Isometric Representation Learning for Disentangled Latent Space of Diffusion Models
Jaehoon Hahm, Junho Lee, Sunghyun Kim, Joonseok Lee
TL;DR
This paper tackles entanglement in the latent space of diffusion models by introducing Isometric Diffusion, which regularizes the mapping from latent space ${\mathcal{X}}$ to a semantic space ${\mathcal{H}}$ to be near an isometry. It leverages a spherical approximation of ${\mathcal{X}}$, defines a scaled isometry condition, and introduces an isometry loss ${\mathcal{L}_{\text{iso}}}$ that uses a stochastic trace estimator to regularize the encoder of the score model across diffusion timesteps.
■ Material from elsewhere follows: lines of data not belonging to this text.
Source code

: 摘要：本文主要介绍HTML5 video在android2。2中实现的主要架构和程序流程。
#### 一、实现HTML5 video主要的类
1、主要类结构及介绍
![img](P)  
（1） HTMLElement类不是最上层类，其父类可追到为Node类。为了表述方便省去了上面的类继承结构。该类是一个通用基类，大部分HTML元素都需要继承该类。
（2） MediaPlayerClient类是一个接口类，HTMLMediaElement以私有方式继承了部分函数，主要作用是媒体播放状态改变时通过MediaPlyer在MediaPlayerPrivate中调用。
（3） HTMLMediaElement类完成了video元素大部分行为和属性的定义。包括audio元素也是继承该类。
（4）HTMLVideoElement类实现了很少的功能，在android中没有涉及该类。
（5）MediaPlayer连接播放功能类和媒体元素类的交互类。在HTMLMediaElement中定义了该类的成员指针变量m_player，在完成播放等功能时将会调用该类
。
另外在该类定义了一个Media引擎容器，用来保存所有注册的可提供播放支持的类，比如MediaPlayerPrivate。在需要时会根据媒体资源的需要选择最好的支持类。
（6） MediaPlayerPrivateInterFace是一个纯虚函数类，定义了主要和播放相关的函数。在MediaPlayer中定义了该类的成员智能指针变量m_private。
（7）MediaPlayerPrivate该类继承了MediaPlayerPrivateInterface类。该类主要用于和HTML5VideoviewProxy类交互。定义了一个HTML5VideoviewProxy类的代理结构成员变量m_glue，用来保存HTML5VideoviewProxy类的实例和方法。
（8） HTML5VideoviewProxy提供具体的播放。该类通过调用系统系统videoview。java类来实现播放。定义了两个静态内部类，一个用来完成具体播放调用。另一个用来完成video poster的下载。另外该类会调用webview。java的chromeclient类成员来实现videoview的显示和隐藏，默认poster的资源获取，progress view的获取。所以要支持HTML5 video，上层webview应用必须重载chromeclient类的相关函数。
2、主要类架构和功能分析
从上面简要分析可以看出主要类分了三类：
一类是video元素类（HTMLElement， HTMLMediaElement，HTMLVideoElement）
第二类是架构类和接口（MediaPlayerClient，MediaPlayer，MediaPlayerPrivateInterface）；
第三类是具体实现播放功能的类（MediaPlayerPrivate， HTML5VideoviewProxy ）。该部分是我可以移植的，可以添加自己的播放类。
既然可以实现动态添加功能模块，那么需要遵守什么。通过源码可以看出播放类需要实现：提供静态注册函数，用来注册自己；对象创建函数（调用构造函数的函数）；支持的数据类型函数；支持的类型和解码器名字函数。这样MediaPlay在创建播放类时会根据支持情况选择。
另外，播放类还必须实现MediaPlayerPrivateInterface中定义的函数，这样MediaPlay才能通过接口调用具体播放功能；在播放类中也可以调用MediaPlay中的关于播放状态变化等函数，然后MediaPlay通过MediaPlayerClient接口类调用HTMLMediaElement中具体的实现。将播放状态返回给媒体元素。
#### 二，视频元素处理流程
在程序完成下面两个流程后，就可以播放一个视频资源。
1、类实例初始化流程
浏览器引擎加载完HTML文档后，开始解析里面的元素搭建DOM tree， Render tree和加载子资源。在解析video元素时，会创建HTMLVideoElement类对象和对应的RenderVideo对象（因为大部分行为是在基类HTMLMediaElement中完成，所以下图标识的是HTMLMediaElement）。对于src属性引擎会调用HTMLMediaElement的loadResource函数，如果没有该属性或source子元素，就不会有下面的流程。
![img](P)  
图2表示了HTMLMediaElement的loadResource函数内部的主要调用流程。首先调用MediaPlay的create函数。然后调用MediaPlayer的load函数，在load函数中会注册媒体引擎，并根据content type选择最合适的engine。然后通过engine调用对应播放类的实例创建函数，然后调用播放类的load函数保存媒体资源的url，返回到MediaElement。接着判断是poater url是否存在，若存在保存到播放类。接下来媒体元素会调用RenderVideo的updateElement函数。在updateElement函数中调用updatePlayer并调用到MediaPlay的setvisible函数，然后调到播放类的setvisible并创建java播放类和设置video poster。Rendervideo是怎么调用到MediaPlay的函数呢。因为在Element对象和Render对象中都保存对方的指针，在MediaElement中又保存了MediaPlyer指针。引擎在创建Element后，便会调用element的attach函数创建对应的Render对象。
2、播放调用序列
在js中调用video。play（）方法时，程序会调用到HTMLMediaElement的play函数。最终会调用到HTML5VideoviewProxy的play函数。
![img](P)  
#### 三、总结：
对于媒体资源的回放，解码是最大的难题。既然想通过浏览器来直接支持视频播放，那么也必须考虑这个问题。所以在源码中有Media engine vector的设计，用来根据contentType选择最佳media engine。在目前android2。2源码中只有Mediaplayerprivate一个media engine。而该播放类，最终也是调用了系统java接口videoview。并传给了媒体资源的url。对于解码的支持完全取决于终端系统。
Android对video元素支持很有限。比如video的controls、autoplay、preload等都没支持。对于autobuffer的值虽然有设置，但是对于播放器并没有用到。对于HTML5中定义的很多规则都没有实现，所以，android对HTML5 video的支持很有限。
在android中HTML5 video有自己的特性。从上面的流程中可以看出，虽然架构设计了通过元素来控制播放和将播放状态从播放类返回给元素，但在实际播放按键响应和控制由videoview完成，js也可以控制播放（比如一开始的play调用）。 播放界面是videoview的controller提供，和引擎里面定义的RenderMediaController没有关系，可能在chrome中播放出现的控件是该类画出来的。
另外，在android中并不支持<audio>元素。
The method yields a more disentangled latent space, enabling smoother interpolations, more accurate inversions, and more controllable linear editing, as demonstrated on multiple datasets with ablations showing the importance of the Riemannian metric choice and timing of the regularization. Overall, Isometric Diffusion offers a geometry-aware enhancement to diffusion models that improves latent interpretability and manipulation without substantially sacrificing generation quality, with potential extensions to conditional generation and video applications.
Abstract
The latent space of diffusion model mostly still remains unexplored, despite its great success and potential in the field of generative modeling. In fact, the latent space of existing diffusion models are entangled, with a distorted mapping from its latent space to image space. To tackle this problem, we present Isometric Diffusion, equipping a diffusion model with a geometric regularizer to guide the model to learn a geometrically sound latent space of the training data manifold. This approach allows diffusion models to learn a more disentangled latent space, which enables smoother interpolation, more accurate inversion, and more precise control over attributes directly in the latent space. Our extensive experiments consisting of image interpolations, image inversions, and linear editing show the effectiveness of our method.